1- Dosyadaki yazılara, mahkemece uyulan bozma kararı gereğince hüküm verilmiş olmasına, delillerin takdirinde bir isabetsizlik bulunmamasına ve Türkiye Cumhuriyeti Anayasası’nın 152. maddesi ile 6216 sayılı Anayasa Mahkemesinin Kuruluşu ve Yargılama Usulleri Hakkında Kanun’un 40. maddesi gereğince Anayasaya aykırılık itirazlarının ciddi bulunmamasına göre, davacı vekilinin aşağıdaki bent dışında kalan sair temyiz itirazlarının reddine karar vermek gerekmiştir.

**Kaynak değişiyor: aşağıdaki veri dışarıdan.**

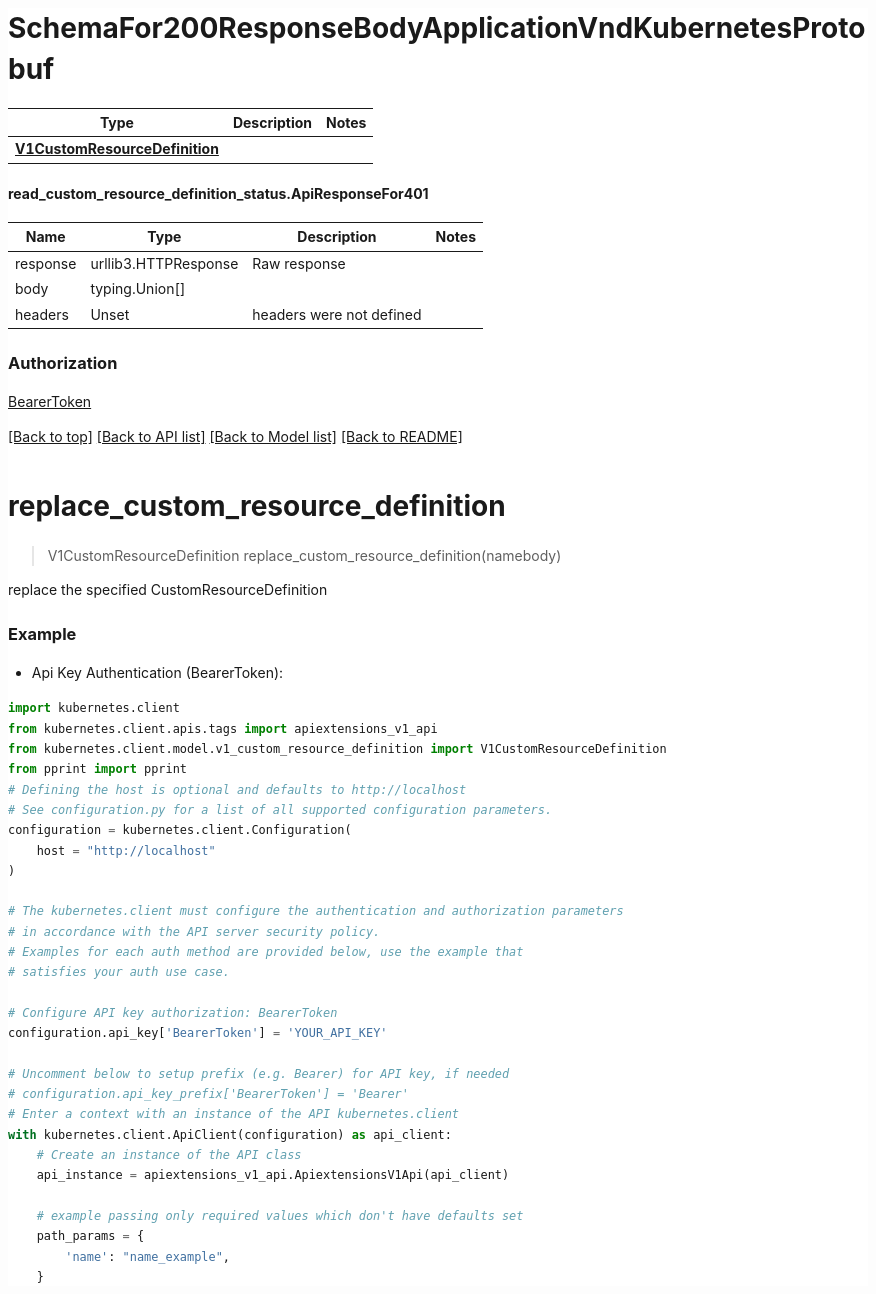 
# SchemaFor200ResponseBodyApplicationVndKubernetesProtobuf
Type | Description  | Notes
------------- | ------------- | -------------
[**V1CustomResourceDefinition**](../../models/V1CustomResourceDefinition.md) |  | 


#### read_custom_resource_definition_status.ApiResponseFor401
Name | Type | Description  | Notes
------------- | ------------- | ------------- | -------------
response | urllib3.HTTPResponse | Raw response |
body | typing.Union[] |  |
headers | Unset | headers were not defined |

### Authorization

[BearerToken](../../../README.md#BearerToken)

[[Back to top]](#__pageTop) [[Back to API list]](../../../README.md#documentation-for-api-endpoints) [[Back to Model list]](../../../README.md#documentation-for-models) [[Back to README]](../../../README.md)

# **replace_custom_resource_definition**
<a name="replace_custom_resource_definition"></a>
> V1CustomResourceDefinition replace_custom_resource_definition(namebody)



replace the specified CustomResourceDefinition

### Example

* Api Key Authentication (BearerToken):
```python
import kubernetes.client
from kubernetes.client.apis.tags import apiextensions_v1_api
from kubernetes.client.model.v1_custom_resource_definition import V1CustomResourceDefinition
from pprint import pprint
# Defining the host is optional and defaults to http://localhost
# See configuration.py for a list of all supported configuration parameters.
configuration = kubernetes.client.Configuration(
    host = "http://localhost"
)

# The kubernetes.client must configure the authentication and authorization parameters
# in accordance with the API server security policy.
# Examples for each auth method are provided below, use the example that
# satisfies your auth use case.

# Configure API key authorization: BearerToken
configuration.api_key['BearerToken'] = 'YOUR_API_KEY'

# Uncomment below to setup prefix (e.g. Bearer) for API key, if needed
# configuration.api_key_prefix['BearerToken'] = 'Bearer'
# Enter a context with an instance of the API kubernetes.client
with kubernetes.client.ApiClient(configuration) as api_client:
    # Create an instance of the API class
    api_instance = apiextensions_v1_api.ApiextensionsV1Api(api_client)

    # example passing only required values which don't have defaults set
    path_params = {
        'name': "name_example",
    }
```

2- Mahkemece, her ne kadar yukarıda yazılı şekilde 7194 sayılı Yasa"nın 41. maddesiyle 3332 sayılı Yasa"ya eklenen geçici 4.madde gereğince karar verilmesine yer olmadığına ve yargılama gideri ile maktu vekalet ücretinin davalı şirket üzerinde bırakılmasına karar verilmiş ise de davacı vekilince yargılama süresince toplam 3.000,00 TL bilirkişi ücreti ve 61,80 TL keşif yolluğu yatırılmış olmasına rağmen yanılgılı şekilde 111,00 TL keşif harcı ve 1500,00 TL bilirkişi ücretinin davalı şirketten tahsiline karar verilmesi doğru olmamış ve bozmayı gerektirmiş ise de, anılan bu yanlışlığın düzeltilmesi yeniden yargılama yapılmasını gerektirmediğinden hükmün aşağıdaki şekilde düzeltilerek onanmasına karar vermek gerekmiştir.
SONUÇ: Yukarıda (1) numaralı bentte açıklanan nedenlerle davacı vekilinin sair temyiz itirazlarının REDDİNE, (2) numaralı bentte açıklanan nedenlerle davacı vekilinin temyiz itirazlarının kabulüyle mahkeme kararının HÜKÜM bölümünün 4. paragrafın karardan çıkartılarak yerine “Davacı tarafın davaya özgü olarak yaptığı 310,00 TL taraf davetiye gideri, 3.061,80 TL keşif ve bilirkişi ücreti, 111,00 TL keşif harcı, 120,00 TL temyiz gideri ve 60,00 TL yazı posta gideri olmak üzere toplam 3.662,80 TL yargılama giderinin davalı ...Ş. den alınarak davacı tarafa verilmesine” ibaresinin eklenmesine, davalı şirket hakkında verilen kararın DÜZELTİLMİŞ BU HALİYLE ONANMASINA, ödediği peşin temyiz harcının isteği halinde temyiz edene iadesine, 23.12.2020 tarihinde oybirliğiyle karar verildi.